## Activity
Which lines of the listing below contain the word "templates"? Return them.

## Given data
---+---

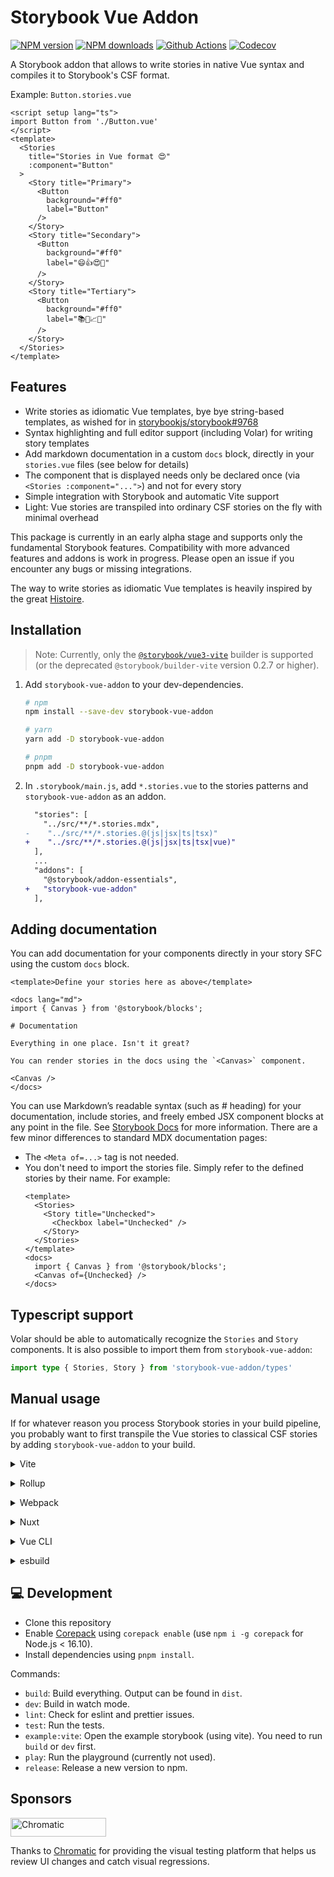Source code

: # Storybook Vue Addon

[![NPM version][npm-version-src]][npm-version-href]
[![NPM downloads][npm-downloads-src]][npm-downloads-href]
[![Github Actions][github-actions-src]][github-actions-href]
[![Codecov][codecov-src]][codecov-href]

A Storybook addon that allows to write stories in native Vue syntax and compiles it to Storybook's CSF format.

Example: `Button.stories.vue`

```vue
<script setup lang="ts">
import Button from './Button.vue'
</script>
<template>
  <Stories
    title="Stories in Vue format 😍"
    :component="Button"
  >
    <Story title="Primary">
      <Button
        background="#ff0"
        label="Button"
      />
    </Story>
    <Story title="Secondary">
      <Button
        background="#ff0"
        label="😄👍😍💯"
      />
    </Story>
    <Story title="Tertiary">
      <Button
        background="#ff0"
        label="📚📕📈🤓"
      />
    </Story>
  </Stories>
</template>
```

## Features

- Write stories as idiomatic Vue templates, bye bye string-based templates, as wished for in [storybookjs/storybook#9768](https://github.com/storybookjs/storybook/issues/9768)
- Syntax highlighting and full editor support (including Volar) for writing story templates
- Add markdown documentation in a custom `docs` block, directly in your `stories.vue` files (see below for details)
- The component that is displayed needs only be declared once (via `<Stories :component="...">`) and not for every story
- Simple integration with Storybook and automatic Vite support
- Light: Vue stories are transpiled into ordinary CSF stories on the fly with minimal overhead

This package is currently in an early alpha stage and supports only the fundamental Storybook features.
Compatibility with more advanced features and addons is work in progress.
Please open an issue if you encounter any bugs or missing integrations.

The way to write stories as idiomatic Vue templates is heavily inspired by the great [Histoire](https://histoire.dev/).

## Installation

> Note: Currently, only the [`@storybook/vue3-vite`](https://github.com/storybookjs/storybook/tree/next/code/frameworks/vue3-vite) builder is supported (or the deprecated `@storybook/builder-vite` version 0.2.7 or higher).

1. Add `storybook-vue-addon` to your dev-dependencies.

   ```sh
   # npm
   npm install --save-dev storybook-vue-addon

   # yarn
   yarn add -D storybook-vue-addon

   # pnpm
   pnpm add -D storybook-vue-addon
   ```

2. In `.storybook/main.js`, add `*.stories.vue` to the stories patterns and `storybook-vue-addon` as an addon.

   ```diff
     "stories": [
       "../src/**/*.stories.mdx",
   -    "../src/**/*.stories.@(js|jsx|ts|tsx)"
   +    "../src/**/*.stories.@(js|jsx|ts|tsx|vue)"
     ],
     ...
     "addons": [
       "@storybook/addon-essentials",
   +   "storybook-vue-addon"
     ],

   ```

## Adding documentation

You can add documentation for your components directly in your story SFC using the custom `docs` block.

```vue
<template>Define your stories here as above</template>

<docs lang="md">
import { Canvas } from '@storybook/blocks';

# Documentation

Everything in one place. Isn't it great?

You can render stories in the docs using the `<Canvas>` component.

<Canvas />
</docs>
```

You can use Markdown’s readable syntax (such as # heading) for your documentation, include stories, and freely embed JSX component blocks at any point in the file. See [Storybook Docs](https://storybook.js.org/docs/vue/writing-docs/introduction) for more information.
There are a few minor differences to standard MDX documentation pages:

- The `<Meta of=...>` tag is not needed.
- You don't need to import the stories file. Simply refer to the defined stories by their name. For example:
  ```vue
  <template>
    <Stories>
      <Story title="Unchecked">
        <Checkbox label="Unchecked" />
      </Story>
    </Stories>
  </template>
  <docs>
    import { Canvas } from '@storybook/blocks';
    <Canvas of={Unchecked} />
  </docs>
  ```

## Typescript support

Volar should be able to automatically recognize the `Stories` and `Story` components. It is also possible to import them from `storybook-vue-addon`:

```ts
import type { Stories, Story } from 'storybook-vue-addon/types'
```

## Manual usage

If for whatever reason you process Storybook stories in your build pipeline, you probably want to first transpile the Vue stories to classical CSF stories by adding `storybook-vue-addon` to your build.

<details>
<summary>Vite</summary><br>

```ts
// vite.config.ts
import VueStories from 'storybook-vue-addon/vite'

export default defineConfig({
  plugins: [
    VueStories({
      /* options */
    }),
  ],
})
```

Example: [`playground/`](./playground/)

<br></details>

<details>
<summary>Rollup</summary><br>

```ts
// rollup.config.js
import VueStories from 'storybook-vue-addon/rollup'

export default {
  plugins: [
    VueStories({
      /* options */
    }),
  ],
}
```

<br></details>

<details>
<summary>Webpack</summary><br>

```ts
// webpack.config.js
module.exports = {
  /* ... */
  plugins: [
    require('storybook-vue-addon/webpack')({
      /* options */
    }),
  ],
}
```

<br></details>

<details>
<summary>Nuxt</summary><br>

```ts
// nuxt.config.js
export default {
  buildModules: [
    [
      'storybook-vue-addon/nuxt',
      {
        /* options */
      },
    ],
  ],
}
```

> This module works for both Nuxt 2 and [Nuxt Vite](https://github.com/nuxt/vite)

<br></details>

<details>
<summary>Vue CLI</summary><br>

```ts
// vue.config.js
module.exports = {
  configureWebpack: {
    plugins: [
      require('storybook-vue-addon/webpack')({
        /* options */
      }),
    ],
  },
}
```

<br></details>

<details>
<summary>esbuild</summary><br>

```ts
// esbuild.config.js
import { build } from 'esbuild'
import VueStories from 'storybook-vue-addon/esbuild'

build({
  plugins: [VueStories()],
})
```

<br></details>

## 💻 Development

- Clone this repository
- Enable [Corepack](https://github.com/nodejs/corepack) using `corepack enable` (use `npm i -g corepack` for Node.js < 16.10).
- Install dependencies using `pnpm install`.

Commands:

- `build`: Build everything. Output can be found in `dist`.
- `dev`: Build in watch mode.
- `lint`: Check for eslint and prettier issues.
- `test`: Run the tests.
- `example:vite`: Open the example storybook (using vite). You need to run `build` or `dev` first.
- `play`: Run the playground (currently not used).
- `release`: Release a new version to npm.

<!-- Badges -->

[npm-version-src]: https://img.shields.io/npm/v/storybook-vue-addon?style=flat-square
[npm-version-href]: https://www.npmjs.com/package/storybook-vue-addon
[npm-downloads-src]: https://img.shields.io/npm/dm/storybook-vue-addon?style=flat-square
[npm-downloads-href]: https://npmjs.com/package/storybook-vue-addon
[github-actions-src]: https://img.shields.io/github/actions/workflow/status/tobiasdiez/storybook-vue-addon/ci.yml?branch=main&style=flat-square
[github-actions-href]: https://github.com/tobiasdiez/storybook-vue-addon/actions?query=workflow%3Aci
[codecov-src]: https://img.shields.io/codecov/c/gh/tobiasdiez/storybook-vue-addon/main?style=flat-square
[codecov-href]: https://codecov.io/gh/tobiasdiez/storybook-vue-addon

## Sponsors

<a href="https://www.chromatic.com/"><img src="https://user-images.githubusercontent.com/321738/84662277-e3db4f80-af1b-11ea-88f5-91d67a5e59f6.png" width="153" height="30" alt="Chromatic" /></a>

Thanks to [Chromatic](https://www.chromatic.com/) for providing the visual testing platform that helps us review UI changes and catch visual regressions.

---+---

## Exercise answer
- Write stories as idiomatic Vue templates, bye bye string-based templates, as wished for in [storybookjs/storybook#9768](https://github.com/storybookjs/storybook/issues/9768)
- Syntax highlighting and full editor support (including Volar) for writing story templates
The way to write stories as idiomatic Vue templates is heavily inspired by the great [Histoire](https://histoire.dev/).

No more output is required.